Continua il regista: “Ho scoperto questa storia quando nel 2018 l’ha raccontata l’ammiraglio Giovanni Pettorino durante le celebrazioni dei 123 anni della Guardia Costiera, per dare ai propri uomini un memento su cosa fosse la loro missione in mare. Per convincere Sandro a scrivere con me la sceneggiatura gli ho preparato la mia famosa pasta e patate con un ingrediente segreto e abbiamo sviluppato il progetto costellato di eventi che solo apparentemente si manifestavano come coincidenze. Abbiamo avuto accesso all’archivio di famiglia, che contiene le lettere alla moglie Rina grazie alle quali abbiamo potuto ricostruire il pensiero del comandante, non un pacifista ma un militare fermamente convinto della propria missione che non gli ha impedito però di ricordarsi che cosa voglia dire l’umanità in mare”.
La battaglia nell’oceano e l’affondamento del sommergibile è solo una parte del film che poi si concentra sulla convivenza forzata tra equipaggio e naufraghi. “Il film segue il punto di vista di Todaro fino al salvataggio, poi ci si sposta nella scialuppa dei naufraghi. Il sommergibile è già un crogiolo di dialetti, culture, religioni, lingue e con i sopravvissuti il crogiolo si allarga e include anche uomini del Congo Belga. Il problema era la contiguità forzata dei corpi: il Cappellini diventa un ammasso di carne in cui non esistono più confini, ma un corpo continua nell’altro”.

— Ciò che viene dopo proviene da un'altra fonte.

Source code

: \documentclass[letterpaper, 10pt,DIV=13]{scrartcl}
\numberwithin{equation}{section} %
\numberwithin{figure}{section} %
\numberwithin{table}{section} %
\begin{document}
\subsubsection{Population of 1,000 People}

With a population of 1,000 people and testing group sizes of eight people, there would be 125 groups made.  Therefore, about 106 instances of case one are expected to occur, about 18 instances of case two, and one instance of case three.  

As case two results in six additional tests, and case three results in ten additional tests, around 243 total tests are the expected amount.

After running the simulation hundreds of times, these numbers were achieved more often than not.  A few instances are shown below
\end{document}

Sul lavoro di Favino il regista commenta: “La scommessa che più mi affascina con gli attori è il condividere un desiderio di racconto. Di questo mestiere amo l’imprevedibilità del risultato finale, anche se preceduto da un meticoloso lavoro di preparazione e cerco l’essere umano più aderente allo spirito del racconto che voglio mettere in scena, puntando sulla possibilità che il suo gesto mi possa stupire, come se lo vedessi per la prima volta. Il desiderio con Favino è proprio quello di tirare fuori qualcosa che né io e né lui abbiamo ancora visto, qualcosa che sta nel profondo”.
Il Cappellini ricostruito a Taranto, trascinabile anche in mezzo al mare, è un vero gioiello costruito a grandezza naturale in otto mesi grazie alla sapienza di ingegneri, costruttori e artigiani che guidati dallo scenografo Carmine Guarino hanno forgiato 73 tonnellate di acciaio per uno scafo lungo 73 metri con tanto di varo avvenuto a Taranto nel bacino Ferrati della Marina.

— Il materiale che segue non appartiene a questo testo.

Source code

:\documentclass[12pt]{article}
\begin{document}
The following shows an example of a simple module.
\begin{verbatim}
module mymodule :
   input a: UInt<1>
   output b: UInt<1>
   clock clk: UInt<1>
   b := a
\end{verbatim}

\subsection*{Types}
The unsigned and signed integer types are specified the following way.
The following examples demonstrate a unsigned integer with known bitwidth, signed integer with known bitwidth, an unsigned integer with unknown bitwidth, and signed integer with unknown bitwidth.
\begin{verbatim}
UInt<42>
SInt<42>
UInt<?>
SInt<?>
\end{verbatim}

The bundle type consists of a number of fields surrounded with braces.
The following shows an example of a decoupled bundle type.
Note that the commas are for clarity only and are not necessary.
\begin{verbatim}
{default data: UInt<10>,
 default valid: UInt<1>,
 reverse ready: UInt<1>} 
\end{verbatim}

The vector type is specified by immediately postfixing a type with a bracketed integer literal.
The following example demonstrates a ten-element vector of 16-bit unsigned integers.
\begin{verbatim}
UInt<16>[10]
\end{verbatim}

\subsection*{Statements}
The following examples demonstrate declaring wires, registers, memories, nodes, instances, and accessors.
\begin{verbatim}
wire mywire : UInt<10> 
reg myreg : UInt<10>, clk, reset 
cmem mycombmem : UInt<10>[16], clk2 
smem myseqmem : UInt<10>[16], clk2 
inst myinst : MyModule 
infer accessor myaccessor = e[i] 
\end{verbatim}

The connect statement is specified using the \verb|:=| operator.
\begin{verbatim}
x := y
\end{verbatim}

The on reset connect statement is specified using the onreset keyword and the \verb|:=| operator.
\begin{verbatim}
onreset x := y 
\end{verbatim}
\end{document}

Contemporaneamente è stato creato un modello digitale del sommergibile da usare in tutte le scene subacquee, in immersione. L’altra grande sfida del film è stata quella degli effetti visivi digitali curati da Kevin Tod Haug: grazie allo sviluppo di una tecnologia all’avanguardia utilizzata per la prima volta in assoluto, è possibile effettuare una sorta di post-produzione in tempo reale (compositing in “near real time”) che consente al regista di vedere già sul set una composizione quasi definitiva delle scene con un background virtuale che trasforma, ad esempio, il porto di Taranto nell’Oceano Atlantico. “L’obiettivo – continua De Angelis – è però quello utilizzare gli effetti come uno strumento, senza che prendano il sopravvento su quello che resta il totem estetico del film, il Cappellini. Il nostro vero effetto speciale è la storia, la scrittura dei personaggi”.
Nel cast anche Massimiliano Rossi e Silvia D’Amico, mentre i costumi sono di Massimo Cantini Parrini.